Archives

  • 2019-10
  • 2019-11
  • 2020-03
  • 2020-07
  • 2020-08
  • Many proteins are secreted despite not having a

    2020-03-17

    Many proteins are secreted despite not having a signal peptide. To account for these unconventionally secreted proteins, we defined an ‘‘experimentally-derived’’ secretome consisting of proteins that had been detected within the extracellular environment in any one of the 35 secretome studies included in the Human Cancer Secretome Database (HCSD). We first retrieved the label-free proteomic data from HCSD, and extracted a list of all proteins that had been detected in at least one of the studies. For the label-based studies, proteins were retrieved if they had been measured to decrease or increase in concentration among any of the studies, as both cases imply detection. These lists were combined and mapped to the set of L-NAME hydrochloride present in TCGA RNA-Seq data, resulting in a secretome consisting of 6,543 genes.
    Retrieval of human plasma proteome data
    Given the RNA-based nature of the analysis, we sought to enrich the results through the integration of protein-level data. We therefore retrieved a list of proteins that have been experimentally detected in plasma, which is a result of the Human Plasma Proteome Project (HPPP) (Schwenk et al., 2017). This protein evidence information was integrated with the consensus score results summarized in Figure 1D and Table S2.
    The human plasma proteome was retrieved from PeptideAtlas (Farrah et al., 2013) (htpp://www.peptideatlas.org/hupo/c-hppp/).
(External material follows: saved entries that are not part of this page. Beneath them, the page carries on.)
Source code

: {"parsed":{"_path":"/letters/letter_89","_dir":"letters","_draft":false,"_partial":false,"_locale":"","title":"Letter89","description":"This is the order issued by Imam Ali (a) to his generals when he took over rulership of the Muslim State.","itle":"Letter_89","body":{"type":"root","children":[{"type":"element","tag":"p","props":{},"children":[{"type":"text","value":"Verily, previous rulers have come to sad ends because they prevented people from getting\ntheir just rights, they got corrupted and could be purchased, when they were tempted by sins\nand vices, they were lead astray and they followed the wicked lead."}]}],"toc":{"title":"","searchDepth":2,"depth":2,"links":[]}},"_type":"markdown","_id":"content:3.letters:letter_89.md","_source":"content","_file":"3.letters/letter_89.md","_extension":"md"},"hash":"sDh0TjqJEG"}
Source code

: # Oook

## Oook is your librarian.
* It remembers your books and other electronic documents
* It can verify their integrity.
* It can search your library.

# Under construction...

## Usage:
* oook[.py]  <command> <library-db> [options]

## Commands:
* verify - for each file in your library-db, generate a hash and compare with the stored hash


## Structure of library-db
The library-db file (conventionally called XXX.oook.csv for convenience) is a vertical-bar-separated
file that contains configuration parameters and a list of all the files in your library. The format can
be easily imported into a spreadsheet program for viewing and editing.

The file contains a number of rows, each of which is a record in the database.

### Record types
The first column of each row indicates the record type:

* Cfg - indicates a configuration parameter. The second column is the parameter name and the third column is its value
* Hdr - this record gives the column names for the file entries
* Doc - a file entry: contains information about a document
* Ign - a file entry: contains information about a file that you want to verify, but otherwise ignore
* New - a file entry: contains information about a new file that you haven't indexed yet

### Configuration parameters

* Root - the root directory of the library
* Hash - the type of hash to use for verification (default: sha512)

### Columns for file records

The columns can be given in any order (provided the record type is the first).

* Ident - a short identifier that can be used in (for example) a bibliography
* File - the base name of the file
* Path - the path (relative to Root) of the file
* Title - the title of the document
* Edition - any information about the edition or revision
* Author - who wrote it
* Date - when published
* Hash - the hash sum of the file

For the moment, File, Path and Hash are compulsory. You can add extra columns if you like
Only entries with a neXtProt protein evidence (PE) level of 1 (evidence at the protein level) were considered. This yielded four sets of proteins with categories of ‘‘canonical,’’ ‘‘uncertain,’’ ‘‘redundant,’’ or ‘‘not observed’’ (see Tables S2 or S3 for category definitions). Non-unique protein entries were combined, where the category of greater evidence was used if multiple categories were assigned to the same entry. Genes in the present study that did not have a corresponding entry in the plasma proteome dataset were categorized as ‘‘NA.’’
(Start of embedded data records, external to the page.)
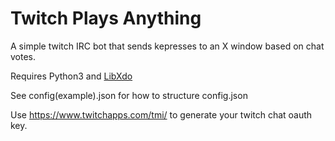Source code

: # Twitch Plays Anything
A simple twitch IRC bot that sends kepresses to an X window based on chat votes.

Requires Python3 and [LibXdo](https://pypi.org/project/python-libxdo/)

See config(example).json for how to structure config.json

Use https://www.twitchapps.com/tmi/ to generate your twitch chat oauth key.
    Transcriptomic data retrieval
    RNA-Seq data (FPKM and raw gene counts) were retrieved from TCGA on May 4, 2017 using the TCGAbiolinks (Colaprico et al., 2016) package in R (Gentleman et al., 2004; R Development Core Team, 2018), for all 33 cancer types available at that time. One cancer type, acute myeloid leukemia (LAML), did not have any associated primary tumor RNA-Seq data, and was thus excluded from all analyses, resulting in a total of 32 cancer types. GTEx RNA-Seq data (V7, TPM and raw gene counts) were retrieved directly from the site (http://www.gtexportal.org/home/datasets) on October 18, 2017.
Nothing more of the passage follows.